The task: State the count of lines below featuring the word "have", and write nothing further.

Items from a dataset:
/---

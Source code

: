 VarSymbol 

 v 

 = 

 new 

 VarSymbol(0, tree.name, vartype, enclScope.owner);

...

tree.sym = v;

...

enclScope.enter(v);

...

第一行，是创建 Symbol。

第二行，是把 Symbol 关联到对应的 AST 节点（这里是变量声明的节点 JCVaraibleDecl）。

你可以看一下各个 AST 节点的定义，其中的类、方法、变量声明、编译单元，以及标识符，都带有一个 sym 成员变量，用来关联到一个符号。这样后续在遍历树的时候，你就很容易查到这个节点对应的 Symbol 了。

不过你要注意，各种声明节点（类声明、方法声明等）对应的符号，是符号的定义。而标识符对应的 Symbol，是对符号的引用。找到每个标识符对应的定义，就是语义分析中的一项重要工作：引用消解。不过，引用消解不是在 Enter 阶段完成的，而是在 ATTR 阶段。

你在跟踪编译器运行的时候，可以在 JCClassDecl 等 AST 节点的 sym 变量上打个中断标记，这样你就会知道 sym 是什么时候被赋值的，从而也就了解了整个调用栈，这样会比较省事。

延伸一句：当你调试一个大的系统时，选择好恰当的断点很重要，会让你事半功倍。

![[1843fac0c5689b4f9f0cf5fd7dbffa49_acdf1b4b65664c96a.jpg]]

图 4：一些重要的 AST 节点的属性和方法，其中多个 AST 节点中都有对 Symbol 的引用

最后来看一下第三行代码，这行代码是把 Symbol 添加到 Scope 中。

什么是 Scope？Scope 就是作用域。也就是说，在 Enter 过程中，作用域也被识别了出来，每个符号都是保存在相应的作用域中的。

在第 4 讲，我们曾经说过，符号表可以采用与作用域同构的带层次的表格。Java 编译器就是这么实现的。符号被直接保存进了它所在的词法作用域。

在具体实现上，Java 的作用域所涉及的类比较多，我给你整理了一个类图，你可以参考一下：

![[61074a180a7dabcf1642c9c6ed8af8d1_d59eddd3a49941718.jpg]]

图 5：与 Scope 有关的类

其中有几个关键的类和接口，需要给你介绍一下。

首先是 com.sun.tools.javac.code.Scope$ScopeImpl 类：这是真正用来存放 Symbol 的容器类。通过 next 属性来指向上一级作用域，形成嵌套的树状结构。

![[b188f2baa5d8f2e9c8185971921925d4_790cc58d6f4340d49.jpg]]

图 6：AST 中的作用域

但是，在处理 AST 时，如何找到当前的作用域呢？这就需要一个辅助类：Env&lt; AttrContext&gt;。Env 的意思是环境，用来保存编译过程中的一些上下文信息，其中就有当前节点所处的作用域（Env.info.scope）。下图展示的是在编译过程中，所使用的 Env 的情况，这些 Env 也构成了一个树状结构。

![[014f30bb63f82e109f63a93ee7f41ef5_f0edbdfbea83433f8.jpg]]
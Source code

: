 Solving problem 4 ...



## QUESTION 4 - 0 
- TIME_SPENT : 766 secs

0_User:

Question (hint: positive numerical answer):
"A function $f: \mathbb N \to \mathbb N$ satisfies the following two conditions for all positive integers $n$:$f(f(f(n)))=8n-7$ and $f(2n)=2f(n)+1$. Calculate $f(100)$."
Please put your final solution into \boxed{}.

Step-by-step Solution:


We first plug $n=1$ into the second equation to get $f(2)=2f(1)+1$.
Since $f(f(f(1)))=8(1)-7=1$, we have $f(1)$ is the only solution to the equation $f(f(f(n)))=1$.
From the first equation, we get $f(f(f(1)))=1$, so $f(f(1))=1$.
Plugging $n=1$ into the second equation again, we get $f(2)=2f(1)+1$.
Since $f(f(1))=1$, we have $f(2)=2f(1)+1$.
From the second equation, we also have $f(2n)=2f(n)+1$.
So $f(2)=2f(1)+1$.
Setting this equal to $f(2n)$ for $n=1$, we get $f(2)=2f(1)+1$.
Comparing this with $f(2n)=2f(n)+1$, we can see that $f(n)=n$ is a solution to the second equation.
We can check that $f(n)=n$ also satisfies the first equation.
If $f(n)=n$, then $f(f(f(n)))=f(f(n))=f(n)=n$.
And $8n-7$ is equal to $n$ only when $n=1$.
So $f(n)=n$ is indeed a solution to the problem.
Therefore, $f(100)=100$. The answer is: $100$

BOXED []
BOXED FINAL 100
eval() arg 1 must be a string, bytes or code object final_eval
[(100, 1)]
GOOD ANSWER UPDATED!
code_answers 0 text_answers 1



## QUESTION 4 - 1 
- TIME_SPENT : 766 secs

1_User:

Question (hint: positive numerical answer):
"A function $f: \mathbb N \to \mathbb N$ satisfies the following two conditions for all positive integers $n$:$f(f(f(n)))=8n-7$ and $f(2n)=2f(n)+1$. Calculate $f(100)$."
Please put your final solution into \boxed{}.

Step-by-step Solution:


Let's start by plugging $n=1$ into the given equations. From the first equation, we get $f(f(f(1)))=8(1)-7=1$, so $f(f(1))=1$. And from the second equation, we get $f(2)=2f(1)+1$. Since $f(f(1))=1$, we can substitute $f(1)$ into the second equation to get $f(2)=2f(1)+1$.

\---

Task solution: 3